■ WHAT YOU HAVE TO DO: Where does the word "above" show up in the data? Please find each such line and copy it.

■ EXTRACTED INFORMATION:
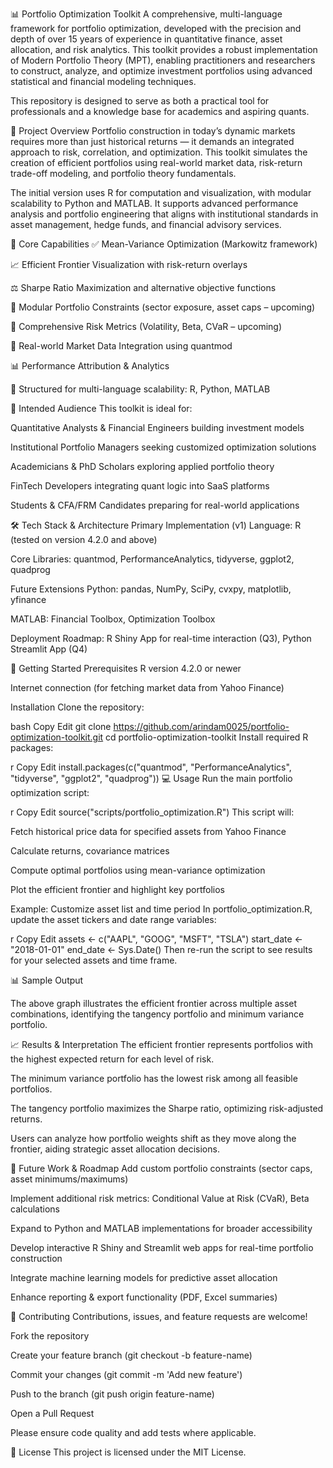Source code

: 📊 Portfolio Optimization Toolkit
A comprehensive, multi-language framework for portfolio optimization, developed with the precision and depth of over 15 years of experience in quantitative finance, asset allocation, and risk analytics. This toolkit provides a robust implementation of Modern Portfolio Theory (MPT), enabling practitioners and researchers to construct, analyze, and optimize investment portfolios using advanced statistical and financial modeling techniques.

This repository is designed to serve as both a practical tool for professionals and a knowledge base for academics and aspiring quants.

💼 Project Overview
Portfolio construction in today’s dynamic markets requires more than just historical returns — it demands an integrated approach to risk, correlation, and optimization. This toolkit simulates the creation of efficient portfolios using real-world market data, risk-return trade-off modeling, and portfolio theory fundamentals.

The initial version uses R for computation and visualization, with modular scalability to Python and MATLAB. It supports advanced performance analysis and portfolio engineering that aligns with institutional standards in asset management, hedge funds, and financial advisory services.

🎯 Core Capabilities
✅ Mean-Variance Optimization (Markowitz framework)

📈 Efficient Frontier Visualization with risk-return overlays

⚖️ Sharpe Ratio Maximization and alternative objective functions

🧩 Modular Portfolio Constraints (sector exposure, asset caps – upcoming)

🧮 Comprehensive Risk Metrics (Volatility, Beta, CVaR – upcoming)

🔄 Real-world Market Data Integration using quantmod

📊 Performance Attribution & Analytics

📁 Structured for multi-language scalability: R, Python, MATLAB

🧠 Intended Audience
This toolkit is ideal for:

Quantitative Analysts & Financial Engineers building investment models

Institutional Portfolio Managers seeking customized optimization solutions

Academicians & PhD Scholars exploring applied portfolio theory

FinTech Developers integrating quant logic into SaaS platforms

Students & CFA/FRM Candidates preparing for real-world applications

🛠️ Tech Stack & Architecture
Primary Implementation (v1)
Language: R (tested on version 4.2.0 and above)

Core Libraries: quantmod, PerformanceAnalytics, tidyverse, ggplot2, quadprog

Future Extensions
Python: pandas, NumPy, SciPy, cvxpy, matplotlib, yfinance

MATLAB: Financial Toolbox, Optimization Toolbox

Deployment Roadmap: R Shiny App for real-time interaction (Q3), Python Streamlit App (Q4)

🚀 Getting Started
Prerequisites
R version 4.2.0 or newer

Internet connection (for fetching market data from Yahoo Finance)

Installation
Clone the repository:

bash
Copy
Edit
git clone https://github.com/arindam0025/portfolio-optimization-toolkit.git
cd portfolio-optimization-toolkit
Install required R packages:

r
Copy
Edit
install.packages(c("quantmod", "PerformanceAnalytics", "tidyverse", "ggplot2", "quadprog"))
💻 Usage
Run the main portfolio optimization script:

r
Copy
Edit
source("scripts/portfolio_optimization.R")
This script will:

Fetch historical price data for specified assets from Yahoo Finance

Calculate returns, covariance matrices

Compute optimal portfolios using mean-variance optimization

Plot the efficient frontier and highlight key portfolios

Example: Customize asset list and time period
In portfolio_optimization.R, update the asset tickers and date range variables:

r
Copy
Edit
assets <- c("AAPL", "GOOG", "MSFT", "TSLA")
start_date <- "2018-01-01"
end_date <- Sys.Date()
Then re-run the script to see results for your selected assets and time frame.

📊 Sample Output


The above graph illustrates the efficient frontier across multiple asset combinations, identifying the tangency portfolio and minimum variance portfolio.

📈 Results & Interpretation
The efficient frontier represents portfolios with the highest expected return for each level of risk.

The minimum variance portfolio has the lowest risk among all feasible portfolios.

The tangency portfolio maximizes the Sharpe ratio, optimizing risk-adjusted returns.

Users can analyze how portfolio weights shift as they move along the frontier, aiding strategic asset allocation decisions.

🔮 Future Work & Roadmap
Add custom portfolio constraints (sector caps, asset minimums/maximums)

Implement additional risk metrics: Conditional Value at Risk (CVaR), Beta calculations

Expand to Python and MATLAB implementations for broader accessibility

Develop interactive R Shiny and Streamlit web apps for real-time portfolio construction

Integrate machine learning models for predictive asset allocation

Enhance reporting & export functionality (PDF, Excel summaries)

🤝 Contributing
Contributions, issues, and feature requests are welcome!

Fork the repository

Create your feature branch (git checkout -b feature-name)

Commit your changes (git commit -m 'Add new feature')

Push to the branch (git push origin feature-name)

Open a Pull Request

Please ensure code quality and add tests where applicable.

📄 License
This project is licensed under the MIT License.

...

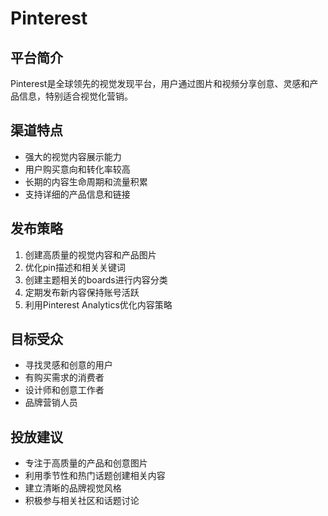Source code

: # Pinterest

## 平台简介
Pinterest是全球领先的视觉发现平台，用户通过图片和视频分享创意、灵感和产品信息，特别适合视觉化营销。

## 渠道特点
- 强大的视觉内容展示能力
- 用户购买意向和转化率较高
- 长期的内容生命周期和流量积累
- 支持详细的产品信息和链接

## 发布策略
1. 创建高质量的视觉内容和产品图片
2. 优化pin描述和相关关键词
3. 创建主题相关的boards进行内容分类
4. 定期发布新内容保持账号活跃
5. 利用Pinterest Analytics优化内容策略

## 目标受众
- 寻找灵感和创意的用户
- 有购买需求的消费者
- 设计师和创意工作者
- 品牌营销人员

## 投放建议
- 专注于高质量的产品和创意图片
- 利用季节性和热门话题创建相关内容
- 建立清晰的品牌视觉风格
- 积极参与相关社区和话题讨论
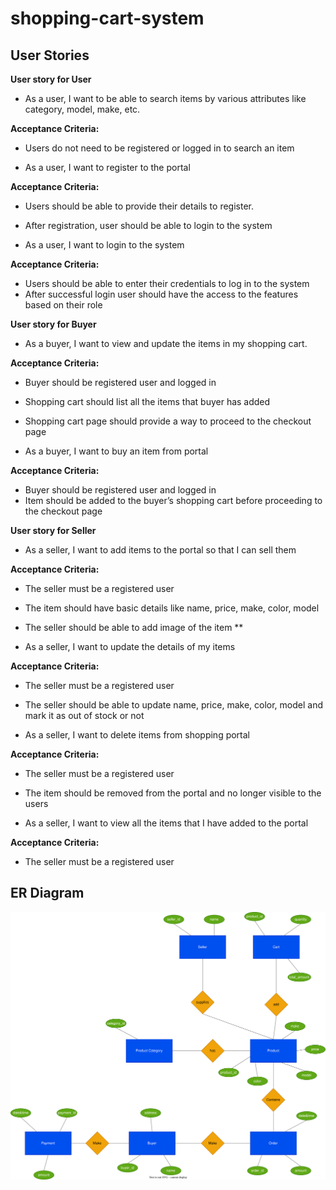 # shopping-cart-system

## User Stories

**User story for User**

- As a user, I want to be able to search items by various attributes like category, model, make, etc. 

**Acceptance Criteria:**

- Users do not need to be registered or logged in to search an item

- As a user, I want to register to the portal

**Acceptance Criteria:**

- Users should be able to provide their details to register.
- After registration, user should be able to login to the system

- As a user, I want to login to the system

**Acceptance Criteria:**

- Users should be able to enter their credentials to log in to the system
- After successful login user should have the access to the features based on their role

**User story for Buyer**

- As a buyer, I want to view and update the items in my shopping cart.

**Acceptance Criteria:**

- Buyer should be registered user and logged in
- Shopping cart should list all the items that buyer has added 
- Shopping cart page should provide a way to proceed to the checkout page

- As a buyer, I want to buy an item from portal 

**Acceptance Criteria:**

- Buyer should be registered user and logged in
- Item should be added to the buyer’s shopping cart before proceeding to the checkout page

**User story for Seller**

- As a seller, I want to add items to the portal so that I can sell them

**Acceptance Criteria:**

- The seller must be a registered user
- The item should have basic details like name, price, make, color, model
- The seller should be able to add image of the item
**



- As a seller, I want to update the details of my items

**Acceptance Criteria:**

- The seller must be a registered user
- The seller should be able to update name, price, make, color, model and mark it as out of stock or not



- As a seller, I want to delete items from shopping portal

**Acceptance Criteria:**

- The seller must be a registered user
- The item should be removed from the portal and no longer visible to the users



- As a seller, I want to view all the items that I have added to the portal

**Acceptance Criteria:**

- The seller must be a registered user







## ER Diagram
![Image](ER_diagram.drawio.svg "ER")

---

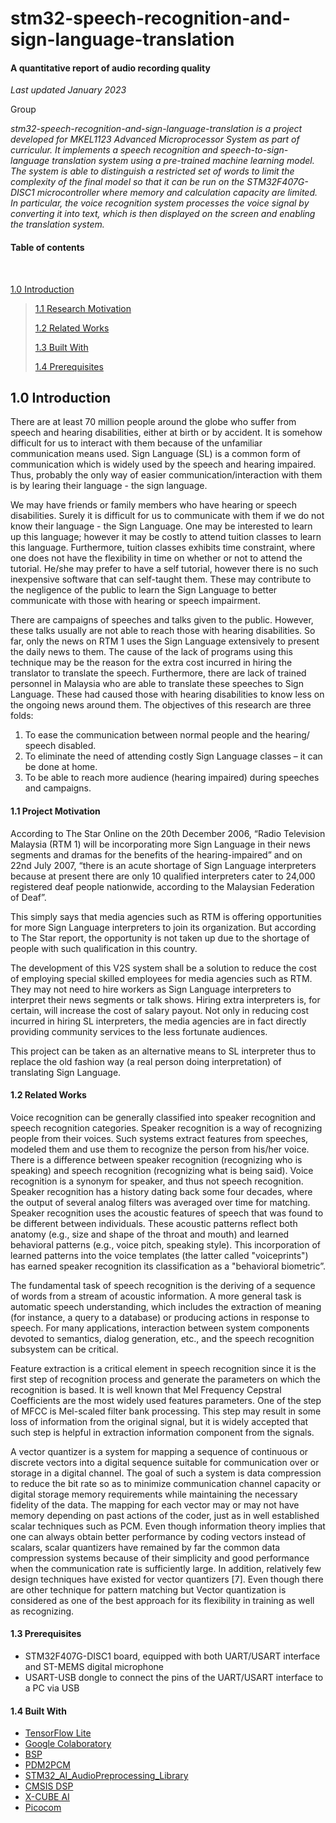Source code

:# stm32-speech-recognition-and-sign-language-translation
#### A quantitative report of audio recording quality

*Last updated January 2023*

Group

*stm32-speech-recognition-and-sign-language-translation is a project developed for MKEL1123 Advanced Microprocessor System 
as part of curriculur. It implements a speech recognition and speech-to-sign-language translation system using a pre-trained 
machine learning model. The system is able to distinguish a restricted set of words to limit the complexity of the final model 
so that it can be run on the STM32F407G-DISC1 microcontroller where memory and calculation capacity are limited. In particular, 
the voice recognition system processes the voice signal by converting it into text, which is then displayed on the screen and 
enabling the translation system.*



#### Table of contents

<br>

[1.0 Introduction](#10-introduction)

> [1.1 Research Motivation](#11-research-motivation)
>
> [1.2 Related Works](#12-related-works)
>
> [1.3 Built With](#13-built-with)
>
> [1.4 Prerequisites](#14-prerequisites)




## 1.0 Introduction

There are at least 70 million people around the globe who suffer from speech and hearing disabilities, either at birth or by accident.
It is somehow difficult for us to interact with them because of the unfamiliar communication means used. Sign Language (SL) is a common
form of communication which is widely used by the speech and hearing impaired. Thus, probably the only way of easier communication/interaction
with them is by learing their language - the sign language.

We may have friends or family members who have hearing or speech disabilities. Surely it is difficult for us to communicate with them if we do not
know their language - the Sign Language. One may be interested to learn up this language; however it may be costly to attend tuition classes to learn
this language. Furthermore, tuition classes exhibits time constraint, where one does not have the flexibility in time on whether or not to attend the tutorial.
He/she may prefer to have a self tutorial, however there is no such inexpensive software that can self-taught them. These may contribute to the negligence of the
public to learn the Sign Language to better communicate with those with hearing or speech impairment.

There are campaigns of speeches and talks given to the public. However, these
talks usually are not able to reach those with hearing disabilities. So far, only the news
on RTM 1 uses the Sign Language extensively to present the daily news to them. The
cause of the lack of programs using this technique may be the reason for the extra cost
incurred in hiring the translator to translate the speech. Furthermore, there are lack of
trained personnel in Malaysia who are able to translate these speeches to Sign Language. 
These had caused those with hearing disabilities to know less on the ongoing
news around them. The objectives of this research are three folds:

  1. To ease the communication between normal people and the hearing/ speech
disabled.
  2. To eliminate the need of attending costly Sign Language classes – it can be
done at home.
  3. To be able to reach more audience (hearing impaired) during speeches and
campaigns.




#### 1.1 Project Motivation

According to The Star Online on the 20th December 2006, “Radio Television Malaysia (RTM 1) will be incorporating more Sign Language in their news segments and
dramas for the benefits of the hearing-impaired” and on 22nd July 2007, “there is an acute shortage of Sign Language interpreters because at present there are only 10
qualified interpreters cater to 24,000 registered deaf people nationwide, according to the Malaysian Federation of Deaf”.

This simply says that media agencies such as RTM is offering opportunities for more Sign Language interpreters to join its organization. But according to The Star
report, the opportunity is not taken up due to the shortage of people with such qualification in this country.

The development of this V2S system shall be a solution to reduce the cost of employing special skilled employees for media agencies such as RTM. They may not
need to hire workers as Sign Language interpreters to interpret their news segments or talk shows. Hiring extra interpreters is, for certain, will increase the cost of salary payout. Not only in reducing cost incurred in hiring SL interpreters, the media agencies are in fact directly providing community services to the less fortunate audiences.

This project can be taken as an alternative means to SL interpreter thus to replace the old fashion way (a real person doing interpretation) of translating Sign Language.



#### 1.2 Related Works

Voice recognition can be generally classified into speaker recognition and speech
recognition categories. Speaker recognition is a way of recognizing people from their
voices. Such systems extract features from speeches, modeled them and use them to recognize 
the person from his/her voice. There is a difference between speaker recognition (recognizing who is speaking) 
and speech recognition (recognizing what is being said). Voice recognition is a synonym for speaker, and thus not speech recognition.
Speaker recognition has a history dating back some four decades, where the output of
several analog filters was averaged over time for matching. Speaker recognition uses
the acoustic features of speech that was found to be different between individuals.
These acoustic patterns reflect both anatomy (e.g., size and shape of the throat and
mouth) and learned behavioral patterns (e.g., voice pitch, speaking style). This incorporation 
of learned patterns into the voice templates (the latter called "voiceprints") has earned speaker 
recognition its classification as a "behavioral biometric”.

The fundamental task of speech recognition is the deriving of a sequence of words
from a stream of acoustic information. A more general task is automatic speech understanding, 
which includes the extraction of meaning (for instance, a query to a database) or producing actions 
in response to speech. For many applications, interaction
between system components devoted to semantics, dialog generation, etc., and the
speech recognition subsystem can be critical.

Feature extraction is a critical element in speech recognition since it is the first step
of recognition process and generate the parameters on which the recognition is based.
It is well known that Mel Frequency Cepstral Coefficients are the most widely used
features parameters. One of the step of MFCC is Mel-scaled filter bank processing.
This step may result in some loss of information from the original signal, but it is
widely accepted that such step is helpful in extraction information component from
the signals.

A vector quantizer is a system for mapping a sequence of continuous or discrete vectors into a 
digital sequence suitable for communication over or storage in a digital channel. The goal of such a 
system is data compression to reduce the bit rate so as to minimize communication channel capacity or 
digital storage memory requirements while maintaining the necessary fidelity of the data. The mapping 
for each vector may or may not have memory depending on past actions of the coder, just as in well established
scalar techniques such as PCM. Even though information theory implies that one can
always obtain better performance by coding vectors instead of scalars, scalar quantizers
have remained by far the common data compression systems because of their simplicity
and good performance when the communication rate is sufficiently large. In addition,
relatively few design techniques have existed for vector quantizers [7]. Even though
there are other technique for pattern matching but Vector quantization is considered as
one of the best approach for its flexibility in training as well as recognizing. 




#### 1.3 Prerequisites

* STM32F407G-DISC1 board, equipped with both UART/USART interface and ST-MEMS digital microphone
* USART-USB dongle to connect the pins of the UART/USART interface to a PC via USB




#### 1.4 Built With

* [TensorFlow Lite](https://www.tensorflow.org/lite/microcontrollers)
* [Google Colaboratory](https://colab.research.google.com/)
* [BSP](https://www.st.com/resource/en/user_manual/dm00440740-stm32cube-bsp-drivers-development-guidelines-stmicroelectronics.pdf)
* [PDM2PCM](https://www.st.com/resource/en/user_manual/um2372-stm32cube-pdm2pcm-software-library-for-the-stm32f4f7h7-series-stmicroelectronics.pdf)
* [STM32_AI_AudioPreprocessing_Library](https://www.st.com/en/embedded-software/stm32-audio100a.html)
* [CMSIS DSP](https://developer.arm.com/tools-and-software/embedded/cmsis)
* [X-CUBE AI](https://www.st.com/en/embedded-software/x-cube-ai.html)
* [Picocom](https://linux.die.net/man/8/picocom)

■ WRITTEN SOLUTION:
Language: R (tested on version 4.2.0 and above)
The above graph illustrates the efficient frontier across multiple asset combinations, identifying the tangency portfolio and minimum variance portfolio.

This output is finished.